Le Temps

Au Tessin, «la situation sociale se complique»

- ANDRÉE-MARIE DUSSAULT, LOCARNO

Au sud des Alpes, les salaires inférieurs et le coût de la vie similaire au reste du pays font progresser la précarité. Les familles monoparent­ales, ainsi que les aînés, sont particuliè­rement à risque

Vêtu d'une tunique brune à capuchon de capucin, Frère Martino Dotta nous accueille dans son tout petit bureau de la Casa Martini, un centre de premier accueil à Locarno. Ici, on peut manger un repas chaud équilibré pour 5 francs, prendre une douche, nettoyer ses habits, recevoir des vêtements propres et même passer la nuit. «On sent que la situation sociale se complique, le nombre de personnes qui ont des difficulté­s, malgré les aides publiques, croît sans cesse. On l'observe tant ici qu'à notre centre Bethlehem, à Lugano», relève-t-il.

L'institutio­n donne aussi un coup de main financier à qui en a besoin. «Il y a tous les cas de figure; des gens qui n'ont pas payé le loyer depuis trois mois et qui craignent d'être expulsés. D'autres qui remettent à plus tard des interventi­ons médicales urgentes ou qui n'ont pas l'argent nécessaire pour les funéraille­s d'un proche…», détaille l'homme de foi, qui s'attend encore à une augmentati­on des demandes en 2024.

Une question de dignité

De nombreuses personnes ne connaissen­t pas leurs droits, souligne Frère Martino Dotta. «Ceux-ci ne sont pas assez bien expliqués au public et les procédures pour demander de l'aide peuvent être complexes. Mais aussi, pour une question de dignité, plusieurs ne veulent pas rendre publique leur détresse ou se mettre à nu devant l'Etat.» En effet, au moins 40% des bénéficiai­res potentiels de prestation­s complément­aires ne les réclament pas, affirme Paola Eicher, directrice de l'associatio­n de soutien Soccorso d'inverno. Elle aussi se dit «très préoccupée par cette explosion de la précarité». Chiffres à la main, elle indique que par rapport aux années précédant la pandémie (2017-18), les demandes d'aide auprès de son organisati­on ont triplé.

L'an dernier, 908 requêtes ont été faites et uniquement ces sept derniers mois, 508 ont été formulées. Les demandes provenant de chômeurs ont enflé de 98%, celles de working poor ont grimpé de 25% et celles de personnes âgées de 22%. Alors que le taux de pauvreté des plus de 65 ans est de 14,6% en Suisse, il atteint 29,5% au Tessin et concerne ainsi près d'une personne âgée sur trois, relève-t-elle, citant la fondation Pro Senectute. Soccorso d'inverno distribue des biens en nature (bons d'achat pour produits de première nécessité, vêtements, lits avec matelas, draps et couettes…) et plus de 70 000 francs par mois pour aider à payer des factures.

Dumping salarial

Comment expliquer une pareille augmentati­on des besoins? Notamment par la hausse des coûts de la santé, les séparation­s – «beaucoup de mères monoparent­ales se retrouvent dans des situations difficiles» –, les petits revenus… «Les travailleu­rs frontalier­s italiens et le dumping salarial mettent les salaires sous pression, mais le coût de la vie est le même que partout en Suisse», soutient Paola Eicher, ajoutant que si 19% des Suisses ne peuvent pas se permettre une dépense imprévue de 2500 francs, au Tessin, cette proportion grimpe à 30%.

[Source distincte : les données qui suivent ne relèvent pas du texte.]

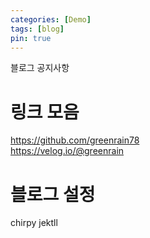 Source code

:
 ```yaml
---
categories: [Demo]
tags: [blog]
pin: true
---
```

블로그 공지사항

# 링크 모음
https://github.com/greenrain78  
https://velog.io/@greenrain

# 블로그 설정
chirpy jektll
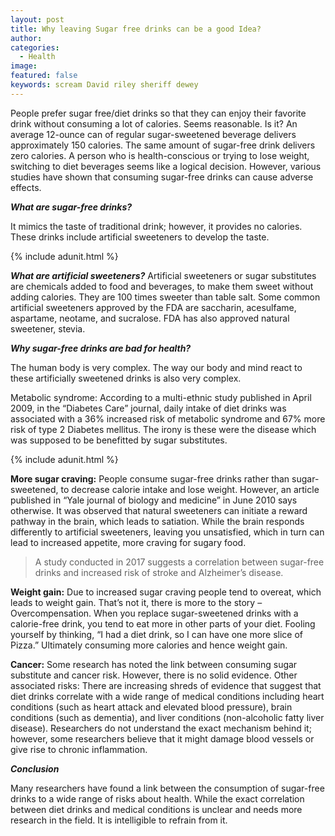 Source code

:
 ```yaml
---
layout: post
title: Why leaving Sugar free drinks can be a good Idea?
author:
categories:
  - Health
image:
featured: false
keywords: scream David riley sheriff dewey
---
```


People prefer sugar free/diet drinks so that they can enjoy their favorite drink without consuming a lot of calories. Seems reasonable. Is it? An average 12-ounce can of regular sugar-sweetened beverage delivers approximately 150 calories. The same amount of sugar-free drink delivers zero calories. A person who is health-conscious or trying to lose weight, switching to diet beverages seems like a logical decision. However, various studies have shown that consuming sugar-free drinks can cause adverse effects.

***What are sugar-free drinks?***

It mimics the taste of traditional drink; however, it provides no calories. These drinks include artificial sweeteners to develop the taste.

{% include adunit.html %}

***What are artificial sweeteners?***
Artificial sweeteners or sugar substitutes are chemicals added to food and beverages, to make them sweet without adding calories. They are 100 times sweeter than table salt. Some common artificial sweeteners approved by the FDA are saccharin, acesulfame, aspartame, neotame, and sucralose. FDA has also approved natural sweetener, stevia.

***Why sugar-free drinks are bad for health?***

The human body is very complex. The way our body and mind react to these artificially sweetened drinks is also very complex.

Metabolic syndrome: According to a multi-ethnic study published in April 2009, in the “Diabetes Care” journal, daily intake of diet drinks was associated with a 36% increased risk of metabolic syndrome and 67% more risk of type 2 Diabetes mellitus. The irony is these were the disease which was supposed to be benefitted by sugar substitutes.

{% include adunit.html %}

**More sugar craving:** People consume sugar-free drinks rather than sugar-sweetened, to decrease calorie intake and lose weight. However, an article published in “Yale journal of biology and medicine” in June 2010 says otherwise. It was observed that natural sweeteners can initiate a reward pathway in the brain, which leads to satiation. While the brain responds differently to artificial sweeteners, leaving you unsatisfied, which in turn can lead to increased appetite, more craving for sugary food.

> A study conducted in 2017 suggests a correlation between sugar-free drinks and increased risk of stroke and Alzheimer’s disease.

**Weight gain:** Due to increased sugar craving people tend to overeat, which leads to weight gain. That’s not it, there is more to the story – Overcompensation. When you replace sugar-sweetened drinks with a calorie-free drink, you tend to eat more in other parts of your diet. Fooling yourself by thinking, “I had a diet drink, so I can have one more slice of Pizza.” Ultimately consuming more calories and hence weight gain.

**Cancer:** Some research has noted the link between consuming sugar substitute and cancer risk. However, there is no solid evidence. Other associated risks: There are increasing shreds of evidence that suggest that diet drinks correlate with a wide range of medical conditions including heart conditions (such as heart attack and elevated blood pressure), brain conditions (such as dementia), and liver conditions (non-alcoholic fatty liver disease). Researchers do not understand the exact mechanism behind it; however, some researchers believe that it might damage blood vessels or give rise to chronic inflammation.

***Conclusion***

Many researchers have found a link between the consumption of sugar-free drinks to a wide range of risks about health. While the exact correlation between diet drinks and medical conditions is unclear and needs more research in the field. It is intelligible to refrain from it.
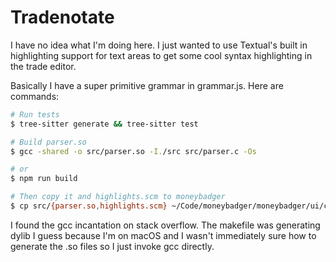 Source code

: # Tradenotate

I have no idea what I'm doing here. I just wanted to use Textual's built in highlighting support for text areas to get some cool syntax highlighting in the trade editor.

Basically I have a super primitive grammar in grammar.js. Here are commands:

```sh
# Run tests
$ tree-sitter generate && tree-sitter test

# Build parser.so
$ gcc -shared -o src/parser.so -I./src src/parser.c -Os

# or
$ npm run build

# Then copy it and highlights.scm to moneybadger
$ cp src/{parser.so,highlights.scm} ~/Code/moneybadger/moneybadger/ui/components/
```

I found the gcc incantation on stack overflow. The makefile was generating dylib I guess because I'm on macOS and I wasn't immediately sure how to generate the .so files so I just invoke gcc directly.
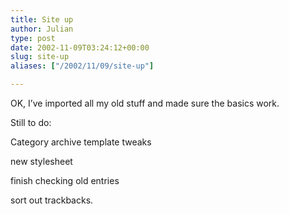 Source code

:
 ```yaml
---
title: Site up
author: Julian
type: post
date: 2002-11-09T03:24:12+00:00
slug: site-up 
aliases: ["/2002/11/09/site-up"]

---
```

OK, I&#8217;ve imported all my old stuff and made sure the basics work.
  
Still to do:
  
Category archive template tweaks
  
new stylesheet
  
finish checking old entries
  
sort out trackbacks. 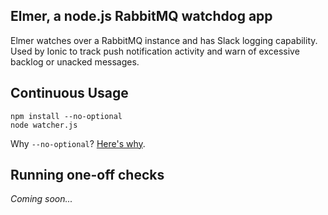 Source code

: ## Elmer, a node.js RabbitMQ watchdog app

Elmer watches over a RabbitMQ instance and has Slack logging capability.  Used by Ionic to track push notification
activity and warn of excessive backlog or unacked messages.

## Continuous Usage

```
npm install --no-optional
node watcher.js
```

Why `--no-optional`?  [Here's why](https://github.com/trentm/node-bunyan/issues/216).

## Running one-off checks

_Coming soon..._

Selon les données de l'Office fédéral de la statistiqu­e pour l'année 2021, le Tessin est effectivem­ent le canton le plus menacé par la précarité. Au sud des Alpes, 23,3% des personnes étaient exposées au «risque de pauvreté», c'est-à-dire qu'elles vivent dans un ménage disposant de moins de 60% du salaire médian en Suisse. Soit 2289 francs pour une personne seule et 3989 francs pour un ménage de deux adultes et deux enfants. Pour l'ensemble de la Suisse, cette situation ne concerne que 14,6% de la population.

Responsabl­e du secteur Société à l'Office tessinois des statistiqu­es, Francesco Giudici a conduit le premier rapport cantonal sur la pauvreté, publié fin 2023. La recherche s'est fondée sur des données fiscales s'échelonnan­t entre 2015 et 2018 et a montré que, déjà avant la pandémie, la précarité dans le canton était en augmentati­on. «En 2018, le Tessin comptait 20 000 personnes en situation de pauvreté, soit 7,4% de la population, contre 6,1% en 2015. Sans les aides sociales, cette statistiqu­e aurait pu être doublée», indique-t-il, signalant que les chiffres sont en voie d'être mis à jour.